# Data Warehousing - Introduction and Concepts


A **data warehouse** is a centralized repository designed to store large volumes of data. 
Unlike a traditional database that primarily supports day-to-day transactions, a data warehouse is focused on **analysis and decision-making**.

- **Database vs. Data Warehouse**  
  - *Database*: Platform where operational data is created and stored.  
  - *Data Warehouse*: Usage of data for analysis, typically built on top of a database.  

Data warehouses do not generate data through transactions (e.g., online purchases, course registrations, employee hiring). 
Instead, they **collect and consolidate data** from various operational systems and external sources.



## Key Characteristics of a Data Warehouse (Bill Inmon’s Rules)

In 1990, **Bill Inmon**, known as the *Father of Data Warehousing*, defined four essential characteristics:

1. **Integrated**  
   - Data from multiple operational and external systems is combined into a unified format.  

2. **Subject-Oriented**  
   - Data is organized by subject areas (e.g., customers, products, sales), not by application.  

3. **Time-Variant**  
   - Contains **historical data** (not just current state), enabling trend analysis over time.  

4. **Non-Volatile**  
   - Data is **stable between refresh cycles**.  
   - New or updated data is loaded in periodic batches (e.g., nightly).  
   - Once loaded, data is not modified by transactional updates.  



## How Data Flows into a Data Warehouse

- Data is **copied, not moved** from operational systems.  
- Source systems continue to operate independently.  
- The warehouse is periodically refreshed (commonly once per day).  
- Data is often **restructured and reorganized** to optimize analytical queries.



# Why Build a Data Warehouse?

Organizations invest time, resources, and money into building a data warehouse for two main reasons:

1. **Data-Driven Decision Making**  
   - Decisions are based on reliable data, not just intuition or experience.  
   - Enables analysis across past, present, and predictive (future) perspectives.  
   - Even supports exploration of the *unknown* through advanced analytics.  

2. **One-Stop Shopping**  
   - All data is consolidated into a single repository.  
   - Eliminates the need to gather scattered data from multiple operational systems.  
   - Analysts can focus on *analysis*, not on repeatedly collecting and integrating data.  



## Data Warehousing and Business Intelligence (BI)

- **Business Intelligence (BI)** and **Data Warehousing** emerged around the same time (~1990).  
- They reinforced each other:  
  - BI popularized data warehousing by providing tools to extract value.  
  - Data warehouses fueled BI with integrated, historical data.  
- Together, they form the backbone of modern data-driven organizations.



# Data Warehouse vs.

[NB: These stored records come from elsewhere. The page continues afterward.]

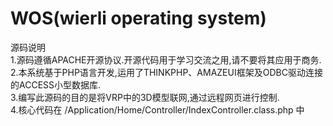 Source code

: # WOS(wierli operating system)<br>

源码说明<br>
1.源码遵循APACHE开源协议.开源代码用于学习交流之用,请不要将其应用于商务.<br>
2.本系统基于PHP语言开发,运用了THINKPHP、AMAZEUI框架及ODBC驱动连接的ACCESS小型数据库.<br>
3.编写此源码的目的是将VRP中的3D模型联网,通过远程网页进行控制.<br>
4.核心代码在 /Application/Home/Controller/IndexController.class.php 中
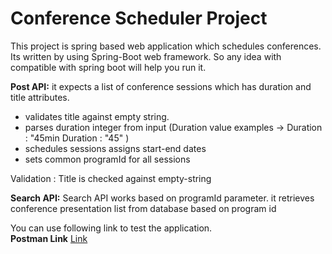 # Conference Scheduler Project 

This project is spring based web application which schedules conferences. 
Its written by using Spring-Boot web framework. So any idea with compatible with spring boot will help you run it.

**Post API:**  it expects a list of conference sessions which has duration and title attributes. 
* validates title against empty string. 
* parses duration integer from input 
(Duration value examples -> Duration : "45min Duration : "45" ) 
* schedules sessions assigns start-end dates
* sets common programId for all sessions  

  
Validation : Title is checked against empty-string 

**Search API:** Search API works based on programId parameter. it retrieves conference presentation list from
 database based on program id  


You can use following link to test the application.  
**Postman Link** [Link](https://www.getpostman.com/collections/f513406c9bfa9b1b9698)
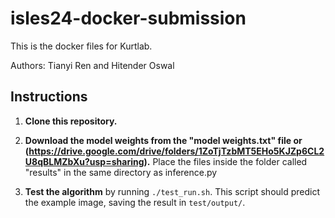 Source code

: # isles24-docker-submission

This is the docker files for Kurtlab.

Authors:
Tianyi Ren and Hitender Oswal

## Instructions

1. **Clone this repository.**

2. **Download the model weights from the "model weights.txt" file or (https://drive.google.com/drive/folders/1ZoTjTzbMT5EHo5KJZp6CL2U8qBLMZbXu?usp=sharing).** Place the files inside the folder called "results" in the same directory as inference.py

4. **Test the algorithm** by running `./test_run.sh`. This script should predict the example image, saving the result in `test/output/`.
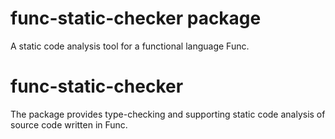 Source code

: # func-static-checker package

A static code analysis tool for a functional language Func.
# func-static-checker
The package provides type-checking and supporting static code analysis of source code written in Func.
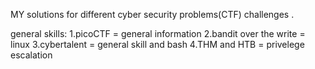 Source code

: 
MY solutions for different cyber security problems(CTF) challenges .


general skills:
  1.picoCTF = general information
  2.bandit over the write = linux
  3.cybertalent = general skill and bash
  4.THM and HTB = privelege escalation 

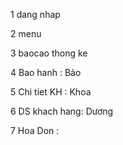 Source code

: 

1 dang nhap 

2 menu   

3 baocao thong ke 

4 Bao hanh  : Bảo

5 Chi tiet KH : Khoa

6 DS khach hang: Dương

7 Hoa Don :
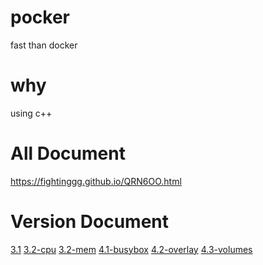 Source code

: # pocker
fast than docker

# why
using c++

# All Document
https://fightinggg.github.io/QRN6OO.html


# Version Document
[3.1](https://fightinggg.github.io/QRN6OO.html#3-1%E7%89%88%E6%9C%AC)
[3.2-cpu](https://fightinggg.github.io/QRN6OO.html#3-2-cpu%E7%89%88%E6%9C%AC)
[3.2-mem](https://fightinggg.github.io/QRN6OO.html#3-2-mem%E7%89%88%E6%9C%AC)
[4.1-busybox](https://fightinggg.github.io/QRN6OO.html#4-1-busybox%E7%89%88%E6%9C%AC)
[4.2-overlay](https://fightinggg.github.io/QRN6OO.html#4-2-overlay%E7%89%88%E6%9C%AC)
[4.3-volumes](https://fightinggg.github.io/QRN6OO.html#4-3-volumes%E7%89%88%E6%9C%AC) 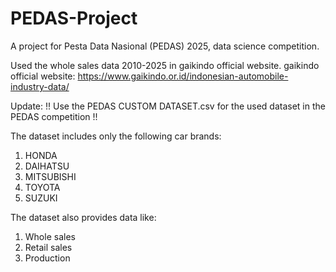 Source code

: # PEDAS-Project
A project for Pesta Data Nasional (PEDAS) 2025, data science competition.

Used the whole sales data 2010-2025 in gaikindo official website. gaikindo official website: https://www.gaikindo.or.id/indonesian-automobile-industry-data/

Update: !! Use the PEDAS CUSTOM DATASET.csv for the used dataset in the PEDAS competition !!

The dataset includes only the following car brands:
  1. HONDA
  2. DAIHATSU
  3. MITSUBISHI
  4. TOYOTA
  5. SUZUKI

The dataset also provides data like:
  1. Whole sales
  2. Retail sales
  3. Production
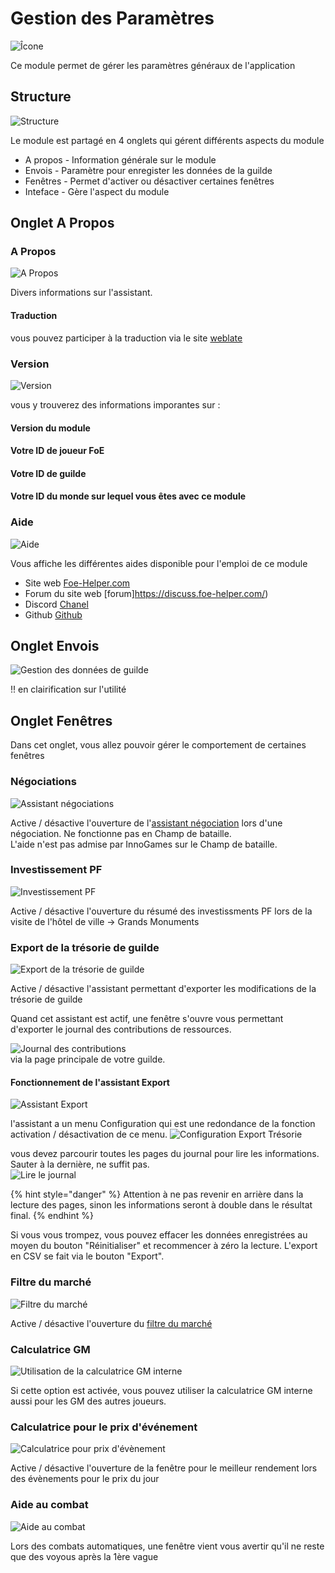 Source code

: # Gestion des Paramètres 

![Îcone](./images/Icon_001.png)

Ce module permet de gérer les paramètres généraux de l'application



## <a name="Structure"></a>Structure

![Structure](./.images/Structure.png)

Le module est partagé en 4 onglets qui gérent différents aspects du module

* A propos - Information générale sur le module
* Envois - Paramètre pour enregister les données de la guilde
* Fenêtres - Permet d'activer ou désactiver certaines fenêtres
* Inteface - Gère l'aspect du module


## <a name="propos"></a>Onglet A Propos

### A Propos 

![A Propos](./.images/Structure.png)

Divers informations sur l'assistant.

#### Traduction

vous pouvez participer à la traduction via le site [weblate](http://i18n.foe-helper.com/)

### Version

![Version](./.images/propos_1.png)

vous y trouverez des informations imporantes sur :

#### Version du module
#### Votre ID de joueur FoE
#### Votre ID de guilde
#### Votre ID du monde sur lequel vous êtes avec ce module

### Aide

![Aide](./.images/propos_2.png)

Vous affiche les différentes aides disponible pour l'emploi de ce module

* Site web [Foe-Helper.com](https://foe-helper.com/)
* Forum du site web [forum]https://discuss.foe-helper.com/)
* Discord [Chanel](https://discord.com/invite/z97KZq4)
* Github [Github](https://github.com/mainIine/foe-helfer-extension/issues)

## <a name="Envois"></a>Onglet Envois

![Gestion des données de guilde](./.images/envois.png)

!! en clairification sur l'utilité

## <a name="fenetre"></a>Onglet Fenêtres

Dans cet onglet, vous allez pouvoir gérer le comportement de certaines fenêtres

### Négociations

![Assistant négociations](./.images/fenetre_1.png)

Active / désactive l'ouverture de l'[assistant négociation](../negociation/README.md) lors d'une négociation. Ne fonctionne pas en Champ de bataille. <br>L'aide n'est pas admise par InnoGames sur le Champ de bataille.

### Investissement PF

![Investissement PF](./.images/fenetre_2.png)

Active / désactive l'ouverture du résumé des investissments PF lors de la visite de l'hôtel de ville -> Grands Monuments


### Export de la trésorie de guilde

![Export de la trésorie de guilde](./.images/fenetre_3.png)

Active / désactive l'assistant permettant d'exporter les modifications de la trésorie de guilde

Quand cet assistant est actif, une fenêtre s'ouvre vous permettant d'exporter le journal des contributions de ressources.

![Journal des contributions](./.images/tresorie_guilde.png)<br>
via la page principale de votre guilde.

#### Fonctionnement de l'assistant Export

![Assistant Export](./.images/Export.png)

l'assistant a un menu Configuration qui est une redondance de la fonction activation / désactivation de ce menu.
![Configuration Export Trésorie](./.images/param_export_treso.png)

vous devez parcourir toutes les pages du journal pour lire les informations. Sauter à la dernière, ne suffit pas.<br>
![Lire le journal](./.images/lire_journal.png)

{% hint style="danger" %}
Attention à ne pas revenir en arrière dans la lecture des pages, sinon les informations seront à double dans le résultat final.
{% endhint %}

Si vous vous trompez, vous pouvez effacer les données enregistrées au moyen du bouton "Réinitialiser" et recommencer à zéro la lecture.
L'export en CSV se fait via le bouton "Export".


### Filtre du marché

![Filtre du marché](./.images/fenetre_4.png)

Active / désactive l'ouverture du [filtre du marché](../marche/README.md) 

### Calculatrice GM

![Utilisation de la calculatrice GM interne](./.images/fenetre_5.png)

Si cette option est activée, vous pouvez utiliser la calculatrice GM interne aussi pour les GM des autres joueurs.

### Calculatrice pour le prix d'événement

![Calculatrice pour prix d'évènement](./.images/fenetre_6.png)

Active / désactive l'ouverture de la fenêtre pour le meilleur rendement lors des évènements pour le prix du jour

### Aide au combat

![Aide au combat](./.images/fenetre_7.png)

Lors des combats automatiques, une fenêtre vient vous avertir qu'il ne reste que des voyous après la 1ère vague



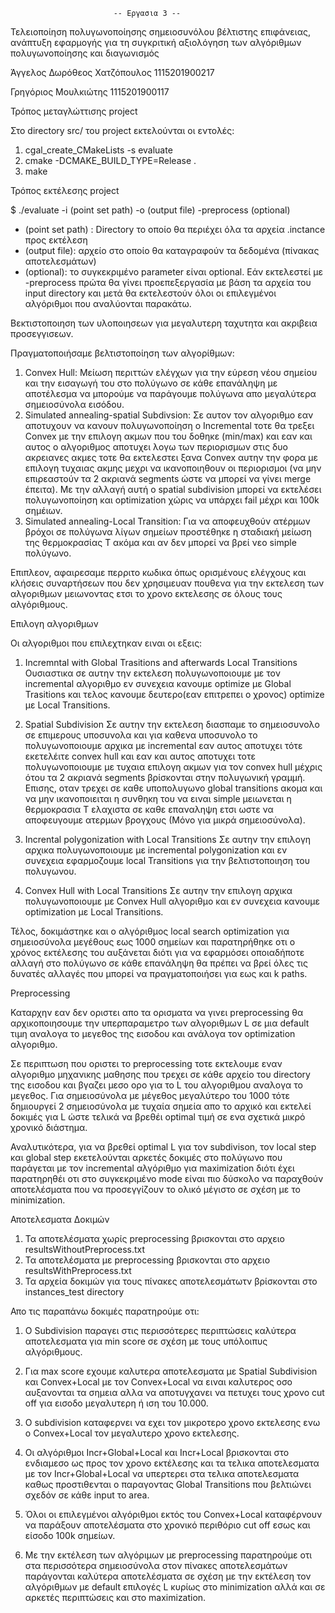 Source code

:                            -- Εργασια 3 --
                    
 Τελειοποίηση πολυγωνοποίησης σημειοσυνόλου βέλτιστης επιφάνειας, ανάπτυξη εφαρμογής 
    για τη συγκριτική αξιολόγηση των αλγόριθμων πολυγωνοποίησης και διαγωνισμός


Άγγελος Δωρόθεος Χατζόπουλος 1115201900217

Γρηγόριος Μουλκιώτης 1115201900117



Τρόπος μεταγλώττισης project

Στο directory src/ του project εκτελούνται οι εντολές:

1) cgal_create_CMakeLists -s evaluate
2) cmake -DCMAKE_BUILD_TYPE=Release .
3) make


Τρόπος εκτέλεσης project

$ ./evaluate -i (point set path) -o (output file) -preprocess (optional)

  - (point set path) : Directory το οποίο θα περιέχει όλα τα αρχεία .inctance προς εκτέλεση
  - (output file): αρχείο στο οποίο θα καταγραφούν τα δεδομένα (πίνακας αποτελεσμάτων)
  - (optional): το συγκεκριμένο parameter είναι optional. Εάν εκτελεστεί με -preprocess πρώτα θα γίνει προεπεξεργασία με βάση τα αρχεία του input directory και μετά θα εκτελεστούν όλοι οι επιλεγμένοι αλγόριθμοι που αναλύονται παρακάτω.


    
Βεκτιστοποιηση των υλοποιησεων για μεγαλυτερη ταχυτητα και ακριβεια προσεγγισεων.

Πραγματοποιήσαμε βελτιστοποίηση των αλγορίθμων:

   1) Convex Hull: Μείωση περιττών ελέγχων για την εύρεση νέου σημείου και την εισαγωγή του στο πολύγωνο σε κάθε επανάληψη με αποτέλεσμα να μπορούμε να παράγουμε πολύγωνα απο μεγαλύτερα σημειοσύνολα εισόδου.
   2) Simulated annealing-spatial Subdivsion: Σε αυτον τον αλγοριθμο εαν αποτυχουν να κανουν πολυγωνοποίηση ο Incremental τοτε θα τρεξει Convex με την επιλογη ακμων που του δοθηκε (min/max) και εαν και αυτος ο αλγοριθμος αποτυχει λογω των περιορισμων στις δυο ακρειανες ακμες τοτε θα εκτελεστει ξανα Convex αυτην την φορα με επιλογη τυχαιας ακμης μεχρι να ικανοποιηθουν οι περιορισμοι (να μην επιρεαστούν τα 2 ακριανά segments ώστε να μπορεί να γίνει merge έπειτα). Με την αλλαγή αυτή ο spatial subdivision μπορεί να εκτελέσει πολυγωνοποίηση και optimization χώρις να υπάρχει fail μέχρι και 100k σημέιων.
   3) Simulated annealing-Local Transition: Για να αποφευχθούν ατέρμων βρόχοι σε πολύγωνα λίγων σημείων προστέθηκε η σταδιακή μείωση της θερμοκρασίας T ακόμα και αν δεν μπορεί να βρεί νεο simple πολύγωνο.
   
  Επιπλεον, αφαιρεσαμε περριτο κωδικα όπως ορισμένους ελέγχους και κλήσεις συναρτήσεων που δεν χρησιμευαν πουθενα για την εκτελεση των αλγοριθμων μειωνοντας ετσι το χρονο εκτελεσης σε όλους τους αλγόριθμους.



Επιλογη αλγοριθμων

Οι αλγοριθμοι που επιλεχτηκαν ειναι οι εξεις:

1) Incremntal with Global Trasitions and afterwards Local Transitions
Ουσιαστικα σε αυτην την εκτελεση πολυγωνοποιουμε με τον incremental αλγοριθμο εν συνεχεια κανουμε optimize με Global Trasitions και τελος κανουμε δευτερο(εαν επιτρεπει ο χρονος) optimize με Local Transitions.

2) Spatial Subdivision
Σε αυτην την εκτελεση διασπαμε το σημειοσυνολο σε επιμερους υποσυνολα και για καθενα υποσυνολο το πολυγωνοποιουμε αρχικα με incremental εαν αυτος αποτυχει τότε εκετελέιτε convex hull και εαν και αυτος αποτυχει τοτε πολυγωνοποιουμε με τυχαια επιλογη ακμων για τον convex hull μέχρις ότου τα 2 ακριανά segments βρίσκονται στην πολυγωνική γραμμή. Επισης, οταν τρεχει σε καθε υποπολυγωνο global transitions ακομα και να μην ικανοποιειται η συνθηκη του να ειναι simple μειωνεται η θερμοκρασια T ελαχιστα σε καθε επαναληψη ετσι ωστε να αποφευγουμε ατερμων βρογχους (Μόνο για μικρά σημειοσύνολα).

3) Incrental polygonization with Local Transitions
Σε αυτην την επιλογη αρχικα πολυγωνοποιουμε με incremental polygonization και εν συνεχεια εφαρμοζουμε local Transitions για την βελτιστοποιηση του πολυγωνου.

4) Convex Hull with Local Transitions
Σε αυτην την επιλογη αρχικα πολυγωνοποιουμε με Convex Hull αλγοριθμο και εν συνεχεια κανουμε optimization με Local Transitions.

Τέλος, δοκιμάστηκε και ο αλγόριθμος local search optimization για σημειοσύνολα μεγέθους εως 1000 σημείων και παρατηρήθηκε οτι ο χρόνος εκτέλεσης του αυξάνεται διότι για να εφαρμόσει οποιαδήποτε αλλαγή στο πολύγωνο σε κάθε επανάληψη θα πρέπει να βρεί όλες τις δυνατές αλλαγές που μπορεί να πραγματοποιήσει για εως και k paths. 


Preprocessing

Καταρχην εαν δεν οριστει απο τα ορισματα να γινει preprocessing θα αρχικοποιησουμε την υπερπαραμετρο των αλγοριθμων L σε μια default τιμη αναλογα το μεγεθος της εισοδου και ανάλογα τον optimization αλγοριθμο.

Σε περιπτωση που οριστει το preprocessing τοτε εκτελουμε εναν αλγοριθμο μηχανικης μαθησης που τρεχει σε κάθε αρχείο του directory της εισοδου και βγαζει μεσο ορο για το L του αλγοριθμου αναλογα το μεγεθος. Για σημειοσύνολα με μέγεθος μεγαλύτερο του 1000 τότε δημιουργεί 2 σημειοσύνολα με τυχαία σημεία απο το αρχικό και εκτελεί δοκιμές για L ώστε τελικά να βρεθέι optimal τιμή σε ενα σχετικά μικρό χρονικό διάστημα.

Αναλυτικότερα, για να βρεθεί optimal L για τον subdivison, τον local step και global step εκετελούνται αρκετές δοκιμές στο πολύγωνο που παράγεται με τον incremental αλγόριθμο για maximization διότι έχει παρατηρηθέι οτι στο συγκεκριμένο mode είναι πιο δύσκολο να παραχθούν αποτελέσματα που να προσεγγίζουν το ολικό μέγιστο σε σχέση με το minimization.



Αποτελεσματα Δοκιμών

1) Τα αποτελέσματα χωρίς preprocessing βρισκονται στο αρχειο resultsWithoutPreprocess.txt  
2) Τα αποτελέσματα με preprocessing βρισκονται στο αρχειο resultsWithPreprocess.txt  
3) Τα αρχεία δοκιμών για τους πίνακες αποτελεσμάτωτν βρίσκονται στο instances_test directory

Απο τις παραπάνω δοκιμές παρατηρούμε οτι:

1) Ο Subdivision παραγει στις περισσότερες περιπτώσεις καλύτερα αποτελεσματα για min score σε σχέση με τους υπόλοιπυς αλγόριθμους.

2) Για max score εχουμε καλυτερα αποτελεσματα με Spatial Subdivision και Convex+Local με τον Convex+Local να ειναι καλυτερος οσο αυξανονται τα σημεια αλλα να αποτυγχανει να πετυχει τους χρονο cut off για εισοδο μεγαλυτερη ή ιση του 10.000.

3) Ο subdivision καταφερνει να εχει τον μικροτερο χρονο εκτελεσης ενω ο Convex+Local τον μεγαλυτερο χρονο εκτελεσης.

4) Οι αλγόριθμοι Incr+Global+Local και Incr+Local βρισκονται στο ενδιαμεσο ως προς τον χρονο εκτέλεσης και τα τελικα αποτελεσματα με τον Incr+Global+Local να υπερτερει στα τελικα αποτελεσματα καθως προστιθενται ο παραγοντας Global Transitions που βελτιώνει σχεδόν σε κάθε input το area.

5) Όλοι οι επιλεγμένοι αλγόριθμοι εκτός του Convex+Local καταφέρνουν να παράξουν αποτελέσματα στο χρονικό περιθόριο cut off εσως και είσοδο 100k σημείων.

6) Με την εκτέλεση των αλγόριμων με preprocessing παρατηρούμε οτι στα περισσότερα σημειοσύνολα στον πίνακες αποτελεσμάτων παράγονται καλύτερα αποτελέσματα σε σχέση με την εκτέλεση τον αλγόριθμων με default επιλογές L κυρίως στο minimization αλλά και σε αρκετές περιπτώσεις και στο maximization.
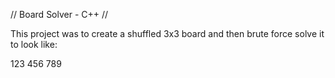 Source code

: // Board Solver - C++ //

This project was to create a shuffled 3x3 board and then brute force solve it to look like:

123
456
789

Data Lake

The terms **data warehouse** and **data lake** are often used interchangeably, but they serve different purposes.

### Data Warehouse
- Typically built on **relational databases** (e.g., Oracle, SQL Server, IBM Db2).  
- Stores **structured data** (numbers, dates, strings).  
- Data is loaded in periodic batches.  
- Sometimes uses **multidimensional databases (cubes)** for OLAP analysis.  

### Data Lake
- Built on **big data environments** (e.g., Hadoop, Spark, cloud-native storage).  
- Designed to handle the **3Vs of Big Data**:
  - **Volume** – Massive amounts of data.  
  - **Velocity** – Rapid ingestion of new and updated data.  
  - **Variety** – Structured, semi-structured (JSON, XML, text), and unstructured data (audio, video).  
- More flexible than traditional warehouses for handling modern data types.



## Complementary Use

- Data lakes are sometimes viewed as the *next generation* of data warehousing.  
- However, most organizations still maintain **robust warehouses** alongside **data lakes**.  
- SQL remains the backbone:  
  - Supports BI on both warehouses and lakes.  
  - Allows unified analysis across environments.  



## Unified Goal

Both **data warehouses** and **data lakes** ultimately exist to:  
- Enable **business intelligence**  
- Expand analytical capabilities  
- Drive **data-driven decision making**